Due to the small numbers involved it is not possible to make any meaningful analysis of the individual antiplatelet agent and compare the outcomes of aspirin resistance to clopidogrel resistance. The effect duration of treatment has on platelet aggregation was not analyzed and needs further attention in future studies given a progressive decline of platelet inhibition has been reported in patients on long term aspirin despite being initially responsive.40,41 Both these factors could be addressed in further, larger scale studies.
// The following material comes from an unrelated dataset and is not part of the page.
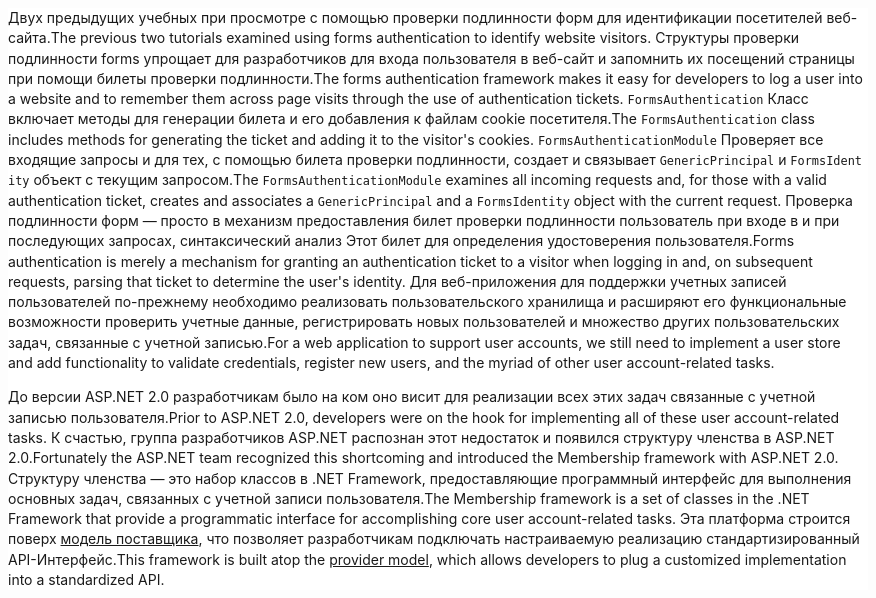<span data-ttu-id="bf865-111">Двух предыдущих учебных при просмотре с помощью проверки подлинности форм для идентификации посетителей веб-сайта.</span><span class="sxs-lookup"><span data-stu-id="bf865-111">The previous two tutorials examined using forms authentication to identify website visitors.</span></span> <span data-ttu-id="bf865-112">Структуры проверки подлинности forms упрощает для разработчиков для входа пользователя в веб-сайт и запомнить их посещений страницы при помощи билеты проверки подлинности.</span><span class="sxs-lookup"><span data-stu-id="bf865-112">The forms authentication framework makes it easy for developers to log a user into a website and to remember them across page visits through the use of authentication tickets.</span></span> <span data-ttu-id="bf865-113">`FormsAuthentication` Класс включает методы для генерации билета и его добавления к файлам cookie посетителя.</span><span class="sxs-lookup"><span data-stu-id="bf865-113">The `FormsAuthentication` class includes methods for generating the ticket and adding it to the visitor's cookies.</span></span> <span data-ttu-id="bf865-114">`FormsAuthenticationModule` Проверяет все входящие запросы и для тех, с помощью билета проверки подлинности, создает и связывает `GenericPrincipal` и `FormsIdentity` объект с текущим запросом.</span><span class="sxs-lookup"><span data-stu-id="bf865-114">The `FormsAuthenticationModule` examines all incoming requests and, for those with a valid authentication ticket, creates and associates a `GenericPrincipal` and a `FormsIdentity` object with the current request.</span></span> <span data-ttu-id="bf865-115">Проверка подлинности форм — просто в механизм предоставления билет проверки подлинности пользователь при входе в и при последующих запросах, синтаксический анализ Этот билет для определения удостоверения пользователя.</span><span class="sxs-lookup"><span data-stu-id="bf865-115">Forms authentication is merely a mechanism for granting an authentication ticket to a visitor when logging in and, on subsequent requests, parsing that ticket to determine the user's identity.</span></span> <span data-ttu-id="bf865-116">Для веб-приложения для поддержки учетных записей пользователей по-прежнему необходимо реализовать пользовательского хранилища и расширяют его функциональные возможности проверить учетные данные, регистрировать новых пользователей и множество других пользовательских задач, связанные с учетной записью.</span><span class="sxs-lookup"><span data-stu-id="bf865-116">For a web application to support user accounts, we still need to implement a user store and add functionality to validate credentials, register new users, and the myriad of other user account-related tasks.</span></span>

<span data-ttu-id="bf865-117">До версии ASP.NET 2.0 разработчикам было на ком оно висит для реализации всех этих задач связанные с учетной записью пользователя.</span><span class="sxs-lookup"><span data-stu-id="bf865-117">Prior to ASP.NET 2.0, developers were on the hook for implementing all of these user account-related tasks.</span></span> <span data-ttu-id="bf865-118">К счастью, группа разработчиков ASP.NET распознан этот недостаток и появился структуру членства в ASP.NET 2.0.</span><span class="sxs-lookup"><span data-stu-id="bf865-118">Fortunately the ASP.NET team recognized this shortcoming and introduced the Membership framework with ASP.NET 2.0.</span></span> <span data-ttu-id="bf865-119">Структуру членства — это набор классов в .NET Framework, предоставляющие программный интерфейс для выполнения основных задач, связанных с учетной записи пользователя.</span><span class="sxs-lookup"><span data-stu-id="bf865-119">The Membership framework is a set of classes in the .NET Framework that provide a programmatic interface for accomplishing core user account-related tasks.</span></span> <span data-ttu-id="bf865-120">Эта платформа строится поверх [модель поставщика](http://aspnet.4guysfromrolla.com/articles/101905-1.aspx), что позволяет разработчикам подключать настраиваемую реализацию стандартизированный API-Интерфейс.</span><span class="sxs-lookup"><span data-stu-id="bf865-120">This framework is built atop the [provider model](http://aspnet.4guysfromrolla.com/articles/101905-1.aspx), which allows developers to plug a customized implementation into a standardized API.</span></span>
There has been little research on resistance to antiplatelet therapy in stroke patients. In a study of 281 patients with cerebrovascular disease, aspirin resistance was associated with poor clinical outcomes but was not an independent risk factor for future ischemic events.42 However, a meta-analysis including 6450 patients reported that aspirin resistance was significantly associated with CV events despite platelet inhibitory therapy.43
This study shows for the first time that resistance to platelet inhibitory therapy was associated with recent symptoms of cerebral ischemia in patients with carotid disease. It also confirms previous studies; i) showing that cerebral emboli were more frequent in patients with antiplatelet resistance and ii) reporting that platelet inhibitory therapy inhibits the number of cerebral emboli in patients with carotid disease.13 As microemboli are recognized to be risk factors for both TIA and future stroke, these results tend to confirm that resistance to platelet inhibitory therapy may be a risk factor for stroke in patients with carotid disease. These results also have important implications to the over 7 million people with symptomatic atherosclerotic disease in the UK alone, raising the possibility that around 2 million of these are taking medication that may not be fully effective. These studies emphasize the need to prioritize research on whether all patients with cardiovascular disease should be tested for resistance to the antiplatelet therapy being prescribed.
Footnotes
Declaration of Conflicting Interests: The author(s) declared no potential conflicts of interest with respect to the research, authorship, and/or publication of this article.
Funding: The author(s) received no financial support for the research, authorship, and/or publication of this article.